(財)医療経済研究・社会保険福祉協会(東京都港区、幸田正孝理事長)は2010年10月15日、「『健康』の維持増進を目指した『食品機能』の総合戦略」と題した報告書を公開した。昨年9月に行った「食品機能と健康」に関するアンケートの結果などを踏まえ、専門家のヒアリングなどとあわせ、同協会が2008年9月に立ち上げた「食品機能と健康ビジョン研究会」がとりまとめた。
同報告書では、国家プロジェクトとすることも見据え、世界の中での日本が、今取り組むべきことなどを見極め、「機能性食品研究」、「健康表示制度の見直し」の2点について提言が行わている。
「機能性食品研究」については、7つの研究プロジェクトが提案された。(1)高齢者および胎児・乳幼児の栄養に関する研究(2)和食長寿研究(3)病態別スポーツ栄養に関する研究(4)人における食薬相互作用の研究(5)食品機能データベースの構築(6)先端技術開発の推進、(7)食品機能の経済効果。
(1)から(4)は、栄養学に関するもので、研究テーマをいまの日本にとって必要とされる項目に絞り込むことによる、集中化および効果的となること。
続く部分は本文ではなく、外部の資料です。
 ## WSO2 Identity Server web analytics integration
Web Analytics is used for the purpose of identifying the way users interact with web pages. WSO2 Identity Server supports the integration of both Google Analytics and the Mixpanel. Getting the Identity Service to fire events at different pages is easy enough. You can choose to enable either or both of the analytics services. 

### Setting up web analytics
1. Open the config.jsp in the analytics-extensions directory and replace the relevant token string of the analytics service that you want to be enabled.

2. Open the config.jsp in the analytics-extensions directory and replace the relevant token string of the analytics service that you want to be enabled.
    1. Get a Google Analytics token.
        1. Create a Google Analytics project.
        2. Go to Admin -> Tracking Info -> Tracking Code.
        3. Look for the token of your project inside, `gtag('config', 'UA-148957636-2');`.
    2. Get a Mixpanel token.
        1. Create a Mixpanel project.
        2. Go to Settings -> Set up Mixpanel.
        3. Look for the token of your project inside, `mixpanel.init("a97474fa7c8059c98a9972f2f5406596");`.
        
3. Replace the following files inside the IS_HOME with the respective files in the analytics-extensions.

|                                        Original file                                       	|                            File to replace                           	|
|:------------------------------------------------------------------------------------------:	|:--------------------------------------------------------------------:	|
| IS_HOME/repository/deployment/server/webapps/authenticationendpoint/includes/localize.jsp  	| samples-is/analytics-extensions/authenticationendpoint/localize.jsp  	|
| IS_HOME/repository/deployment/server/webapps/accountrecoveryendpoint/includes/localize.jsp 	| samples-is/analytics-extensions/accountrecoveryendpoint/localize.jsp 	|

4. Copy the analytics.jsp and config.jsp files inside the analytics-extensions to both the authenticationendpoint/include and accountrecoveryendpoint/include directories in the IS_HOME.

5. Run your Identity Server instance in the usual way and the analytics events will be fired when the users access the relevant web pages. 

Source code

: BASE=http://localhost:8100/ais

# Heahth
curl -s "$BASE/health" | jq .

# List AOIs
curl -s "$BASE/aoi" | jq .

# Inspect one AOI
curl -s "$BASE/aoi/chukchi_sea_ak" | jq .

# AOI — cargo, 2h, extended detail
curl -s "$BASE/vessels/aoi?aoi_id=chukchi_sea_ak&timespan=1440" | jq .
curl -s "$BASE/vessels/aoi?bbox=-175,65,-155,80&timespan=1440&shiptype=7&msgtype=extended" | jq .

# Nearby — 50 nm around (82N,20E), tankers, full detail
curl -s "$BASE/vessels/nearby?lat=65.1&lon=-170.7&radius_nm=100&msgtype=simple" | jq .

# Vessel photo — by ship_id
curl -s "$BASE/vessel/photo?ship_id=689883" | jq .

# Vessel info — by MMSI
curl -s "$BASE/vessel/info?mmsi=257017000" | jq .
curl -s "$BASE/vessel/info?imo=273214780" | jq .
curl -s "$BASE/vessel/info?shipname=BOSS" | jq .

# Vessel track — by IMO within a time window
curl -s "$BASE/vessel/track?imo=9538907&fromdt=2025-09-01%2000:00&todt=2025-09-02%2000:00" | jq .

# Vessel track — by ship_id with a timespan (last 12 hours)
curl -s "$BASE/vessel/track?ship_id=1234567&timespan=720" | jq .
(5)は研究結果などの共有化推進によるより高い意義付け。(6)は、エビデンスに対するより科学的なアプローチによる機能の裏づけ強化。(7)は、医療費削減への貢献の“可視化”による研究意義の明確化など、を期待しての提案といえる。
「健康表示制度の見直し」については、特定保健用食品制度における審査基準の明確化、保健の用途の拡大、虚偽・過大な表示や広告を持ついわゆる健康食品の抑制へ向けた検討項目を提起。「有効性と安全性の情報提供」、「審査内容の透明性の向上」、「消費者クレーム窓口、健康被害の届出制度の構築」、栄養機能食品においては、「栄養機能の範囲の拡大」、「摂取量」、「過剰摂取」など健康表示以外の表示内容のデータベースの作成などを具体案として提示した。
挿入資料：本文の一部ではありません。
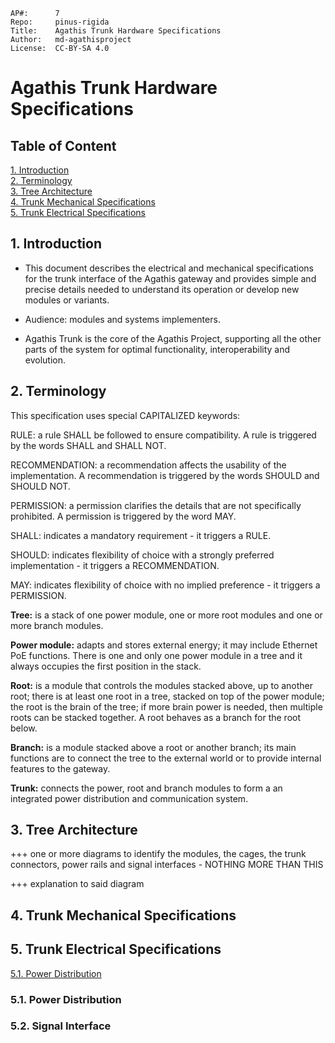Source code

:     AP#:      7
    Repo:     pinus-rigida
    Title:    Agathis Trunk Hardware Specifications
    Author:   md-agathisproject
	License:  CC-BY-SA 4.0

# Agathis Trunk Hardware Specifications

## Table of Content

[1. Introduction](#1-introduction)  
[2. Terminology](#2-terminology)  
[3. Tree Architecture](#3-tree-architecture)  
[4. Trunk Mechanical Specifications](#4-trunk-mechanical-specifications)  
[5. Trunk Electrical Specifications](#5-trunk-electrical-specifications)  

## 1. Introduction

* This document describes the electrical and mechanical specifications
for the trunk interface of the Agathis gateway and provides simple and
precise details needed to understand its operation or develop new
modules or variants.

* Audience: modules and systems implementers.

* Agathis Trunk is the core of the Agathis Project, supporting all
the other parts of the system for optimal functionality,
interoperability and evolution.

## 2. Terminology

This specification uses special CAPITALIZED keywords:

RULE: a rule SHALL be followed to ensure compatibility. A rule is
triggered by the words SHALL and SHALL NOT.

RECOMMENDATION: a recommendation affects the usability of the
implementation. A recommendation is triggered by the words SHOULD and
SHOULD NOT.

PERMISSION: a permission clarifies the details that are not specifically
prohibited. A permission is triggered by the word MAY.

SHALL: indicates a mandatory requirement - it triggers a RULE.

SHOULD: indicates flexibility of choice with a strongly preferred
implementation - it triggers a RECOMMENDATION.

MAY: indicates flexibility of choice with no implied preference - it
triggers a PERMISSION.

**Tree:** is a stack of one power module, one or more root modules and
one or more branch modules.

**Power module:** adapts and stores external energy; it may include
Ethernet PoE functions. There is one and only one power module in a tree
and it always occupies the first position in the stack.

**Root:** is a module that controls the modules stacked above, up to
another root; there is at least one root in a tree, stacked on top
of the power module; the root is the brain of the tree; if more brain
power is needed, then multiple roots can be stacked together. A root
behaves as a branch for the root below.

**Branch:** is a module stacked above a root or another branch; its main
functions are to connect the tree to the external world or to provide
internal features to the gateway.

**Trunk:** connects the power, root and branch modules to form a an
integrated power distribution and communication system.

## 3. Tree Architecture

+++ one or more diagrams to identify the modules, the cages, the trunk connectors, power rails and signal interfaces - NOTHING MORE THAN THIS

+++ explanation to said diagram

## 4. Trunk Mechanical Specifications

## 5. Trunk Electrical Specifications
[5.1. Power Distribution](#51-power-distribution)

### 5.1. Power Distribution


### 5.2. Signal Interface



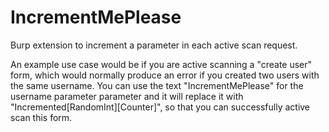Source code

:# IncrementMePlease
Burp extension to increment a parameter in each active scan request.

An example use case would be if  you are active scanning a "create user" form, which would normally produce an error if you created two users with the same username. You can use the text "IncrementMePlease" for the username parameter parameter and it will replace it with "Incremented[RandomInt][Counter]", so that you can successfully active scan this form.
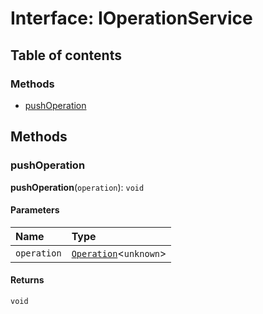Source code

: # Interface: IOperationService

## Table of contents

### Methods

* [pushOperation](/en/auto-docs/free-layout-editor/interfaces/IOperationService.md#pushoperation)

## Methods

### pushOperation

**pushOperation**(`operation`): `void`

#### Parameters

| Name | Type |
| :------ | :------ |
| `operation` | [`Operation`](/en/auto-docs/free-layout-editor/interfaces/Operation.md)<`unknown`> |

#### Returns

`void`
これら提案について同報告書に携わった『食品機能と健康ビジョン研究会』委員の木村毅氏は「現在、経産省、文科省、農水省の3省が地域産業育成の目的で実施する食品機能を含むテーマを支援する事業の合計は100億円に達するとも予測されている。しかしながら法的定義がない健康食品においてはなかなかその出口を見出しづらい。今回の提案で集中的かつ戦略的にそうした費用が使われることになれば国民の健康に寄与できる開発にもつながることが期待される」と期待を込めて補足した。
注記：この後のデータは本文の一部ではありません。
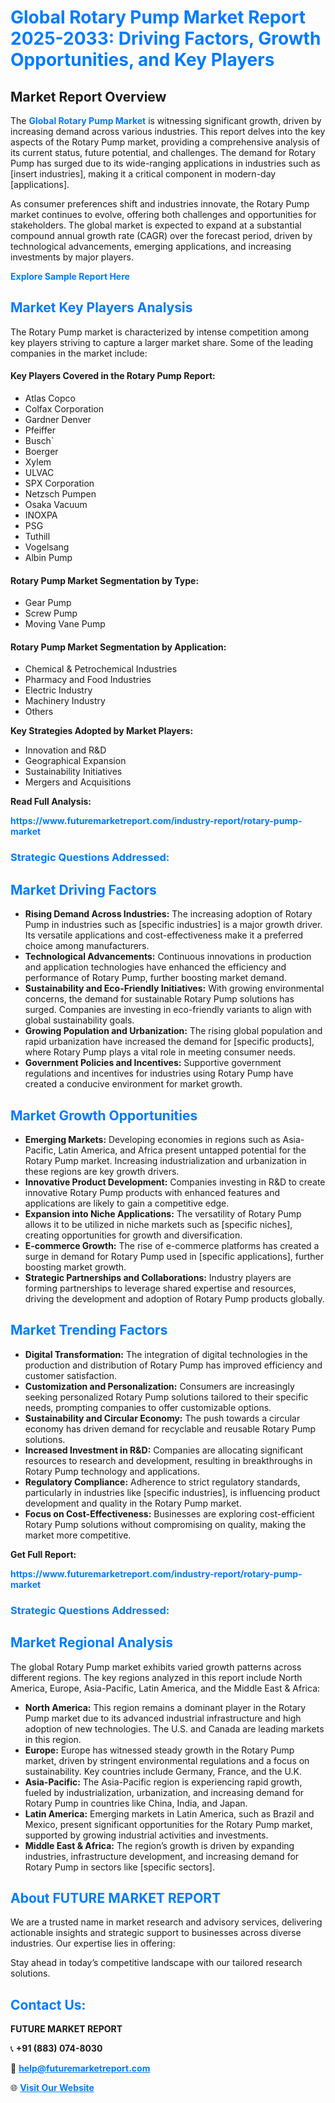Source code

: <h1 style="color: #007BFF;">Global Rotary Pump Market Report 2025-2033: Driving Factors, Growth Opportunities, and Key Players</h1>

<section id="overview">
<h2>Market Report Overview</h2>
<p>The <a href="https://www.futuremarketreport.com/industry-report/rotary-pump-market" style="color: #007BFF; text-decoration: none;"><strong>Global Rotary Pump Market</strong></a> is witnessing significant growth, driven by increasing demand across various industries. This report delves into the key aspects of the Rotary Pump market, providing a comprehensive analysis of its current status, future potential, and challenges. The demand for Rotary Pump has surged due to its wide-ranging applications in industries such as [insert industries], making it a critical component in modern-day [applications].</p>
<p>As consumer preferences shift and industries innovate, the Rotary Pump market continues to evolve, offering both challenges and opportunities for stakeholders. The global market is expected to expand at a substantial compound annual growth rate (CAGR) over the forecast period, driven by technological advancements, emerging applications, and increasing investments by major players.</p>
</section>

<section id="overview">
<p><a href="https://www.futuremarketreport.com/request-sample/reportId=89896" style="color: #007BFF; text-decoration: none;"><strong>Explore Sample Report Here</strong></a></p>
</section>

<section id="key-players">
<h2 style="color: #007BFF;">Market Key Players Analysis</h2>
<p>The Rotary Pump market is characterized by intense competition among key players striving to capture a larger market share. Some of the leading companies in the market include:</p>
<h4>Key Players Covered in the Rotary Pump Report:</h4>
<ul><li>Atlas Copco</li><li>Colfax Corporation</li><li>Gardner Denver</li><li>Pfeiffer</li><li>Busch`</li><li>Boerger</li><li>Xylem</li><li>ULVAC</li><li>SPX Corporation</li><li>Netzsch Pumpen</li><li>Osaka Vacuum</li><li>INOXPA</li><li>PSG</li><li>Tuthill</li><li>Vogelsang</li><li>Albin Pump</li></ul>
<h4>Rotary Pump Market Segmentation by Type:</h4>
<ul><li>Gear Pump</li><li>Screw Pump</li><li>Moving Vane Pump</li></ul>

<h4>Rotary Pump Market Segmentation by Application:</h4>
<ul><li>Chemical &amp; Petrochemical Industries</li><li>Pharmacy and Food Industries</li><li>Electric Industry</li><li>Machinery Industry</li><li>Others</li></ul>
<p><strong>Key Strategies Adopted by Market Players:</strong></p>
<ul>
<li>Innovation and R&D</li>
<li>Geographical Expansion</li>
<li>Sustainability Initiatives</li>
<li>Mergers and Acquisitions</li>
</ul>
</section>

<section>
<p><strong>Read Full Analysis: </strong></p><a href="https://www.futuremarketreport.com/industry-report/rotary-pump-market" style="color: #007BFF; text-decoration: none;"><strong>https://www.futuremarketreport.com/industry-report/rotary-pump-market</strong></a>
<h3 style="color: #007BFF;">Strategic Questions Addressed:</h3>
</section>

<section id="driving-factors">
<h2 style="color: #007BFF;">Market Driving Factors</h2>
<ul>
<li><strong>Rising Demand Across Industries:</strong> The increasing adoption of Rotary Pump in industries such as [specific industries] is a major growth driver. Its versatile applications and cost-effectiveness make it a preferred choice among manufacturers.</li>
<li><strong>Technological Advancements:</strong> Continuous innovations in production and application technologies have enhanced the efficiency and performance of Rotary Pump, further boosting market demand.</li>
<li><strong>Sustainability and Eco-Friendly Initiatives:</strong> With growing environmental concerns, the demand for sustainable Rotary Pump solutions has surged. Companies are investing in eco-friendly variants to align with global sustainability goals.</li>
<li><strong>Growing Population and Urbanization:</strong> The rising global population and rapid urbanization have increased the demand for [specific products], where Rotary Pump plays a vital role in meeting consumer needs.</li>
<li><strong>Government Policies and Incentives:</strong> Supportive government regulations and incentives for industries using Rotary Pump have created a conducive environment for market growth.</li>
</ul>
</section>

<section id="growth-opportunities">
<h2 style="color: #007BFF;">Market Growth Opportunities</h2>
<ul>
<li><strong>Emerging Markets:</strong> Developing economies in regions such as Asia-Pacific, Latin America, and Africa present untapped potential for the Rotary Pump market. Increasing industrialization and urbanization in these regions are key growth drivers.</li>
<li><strong>Innovative Product Development:</strong> Companies investing in R&D to create innovative Rotary Pump products with enhanced features and applications are likely to gain a competitive edge.</li>
<li><strong>Expansion into Niche Applications:</strong> The versatility of Rotary Pump allows it to be utilized in niche markets such as [specific niches], creating opportunities for growth and diversification.</li>
<li><strong>E-commerce Growth:</strong> The rise of e-commerce platforms has created a surge in demand for Rotary Pump used in [specific applications], further boosting market growth.</li>
<li><strong>Strategic Partnerships and Collaborations:</strong> Industry players are forming partnerships to leverage shared expertise and resources, driving the development and adoption of Rotary Pump products globally.</li>
</ul>
</section>

<section id="trending-factors">
<h2 style="color: #007BFF;">Market Trending Factors</h2>
<ul>
<li><strong>Digital Transformation:</strong> The integration of digital technologies in the production and distribution of Rotary Pump has improved efficiency and customer satisfaction.</li>
<li><strong>Customization and Personalization:</strong> Consumers are increasingly seeking personalized Rotary Pump solutions tailored to their specific needs, prompting companies to offer customizable options.</li>
<li><strong>Sustainability and Circular Economy:</strong> The push towards a circular economy has driven demand for recyclable and reusable Rotary Pump solutions.</li>
<li><strong>Increased Investment in R&D:</strong> Companies are allocating significant resources to research and development, resulting in breakthroughs in Rotary Pump technology and applications.</li>
<li><strong>Regulatory Compliance:</strong> Adherence to strict regulatory standards, particularly in industries like [specific industries], is influencing product development and quality in the Rotary Pump market.</li>
<li><strong>Focus on Cost-Effectiveness:</strong> Businesses are exploring cost-efficient Rotary Pump solutions without compromising on quality, making the market more competitive.</li>
</ul>
</section>

<section>
<p><strong>Get Full Report: </strong></p><a href="https://www.futuremarketreport.com/industry-report/rotary-pump-market" style="color: #007BFF; text-decoration: none;"><strong>https://www.futuremarketreport.com/industry-report/rotary-pump-market</strong></a>
<h3 style="color: #007BFF;">Strategic Questions Addressed:</h3>
</section>


<section id="regional-analysis">
<h2 style="color: #007BFF;">Market Regional Analysis</h2>
<p>The global Rotary Pump market exhibits varied growth patterns across different regions. The key regions analyzed in this report include North America, Europe, Asia-Pacific, Latin America, and the Middle East & Africa:</p>
<ul>
<li><strong>North America:</strong> This region remains a dominant player in the Rotary Pump market due to its advanced industrial infrastructure and high adoption of new technologies. The U.S. and Canada are leading markets in this region.</li>
<li><strong>Europe:</strong> Europe has witnessed steady growth in the Rotary Pump market, driven by stringent environmental regulations and a focus on sustainability. Key countries include Germany, France, and the U.K.</li>
<li><strong>Asia-Pacific:</strong> The Asia-Pacific region is experiencing rapid growth, fueled by industrialization, urbanization, and increasing demand for Rotary Pump in countries like China, India, and Japan.</li>
<li><strong>Latin America:</strong> Emerging markets in Latin America, such as Brazil and Mexico, present significant opportunities for the Rotary Pump market, supported by growing industrial activities and investments.</li>
<li><strong>Middle East & Africa:</strong> The region’s growth is driven by expanding industries, infrastructure development, and increasing demand for Rotary Pump in sectors like [specific sectors].</li>
</ul>
</section>

<footer>
<h2 style="color: #007BFF;">About FUTURE MARKET REPORT</h2>
<p>We are a trusted name in market research and advisory services, delivering actionable insights and strategic support to businesses across diverse industries. Our expertise lies in offering:</p>

<p>Stay ahead in today’s competitive landscape with our tailored research solutions.</p>

<h2 style="color: #007BFF;">Contact Us:</h2>
<p><strong>FUTURE MARKET REPORT</strong></p>
<p>📞 <strong>+91 (883) 074-8030</strong></p>
<p>📧 <strong><a href="mailto:help@futuremarketreport.com" style="color: #007BFF;">help@futuremarketreport.com</a></strong></p>
<p>🌐 <strong><a href="https://www.futuremarketreport.com/" style="color: #007BFF;">Visit Our Website</a></strong></p>
</footer>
「食品機能と健康ビジョン研究会」は、社福協が2008年9月、国民の健康保持増進に寄与する機能性食品関連産業が、国際的制度とのハーモナイゼーションと科学的根拠を基本としつつ、将来にわたり健全に拡大発展するために食品機能と健康に関するビジョンを再構築する必要があると考え、産・学・官が参加する会として設立され、これまでに活発に活動を進めている。メンバーには、座長を務める名古屋文理大学健康生活学部フードビジネス学科教授の清水俊雄氏、健康と食品懇話会会長の木村氏、同相談役の太田明一氏、社福協理事の斎場仁氏、元厚労省の玉川淳氏などが名を連ねる。
日本の機能性食品は、トクホの制定(1991年)などで世界のパイオニアとしての実績を誇りながら、縦割り行政の弊害などで、現在はうまく機能していない現状がある。そうした状況を踏まえ、同研究会では、国家としての展望も見据えた今回の報告書が日本がそうした分野でしっかりと国際的イニシャティブを発揮する礎となることを期待している。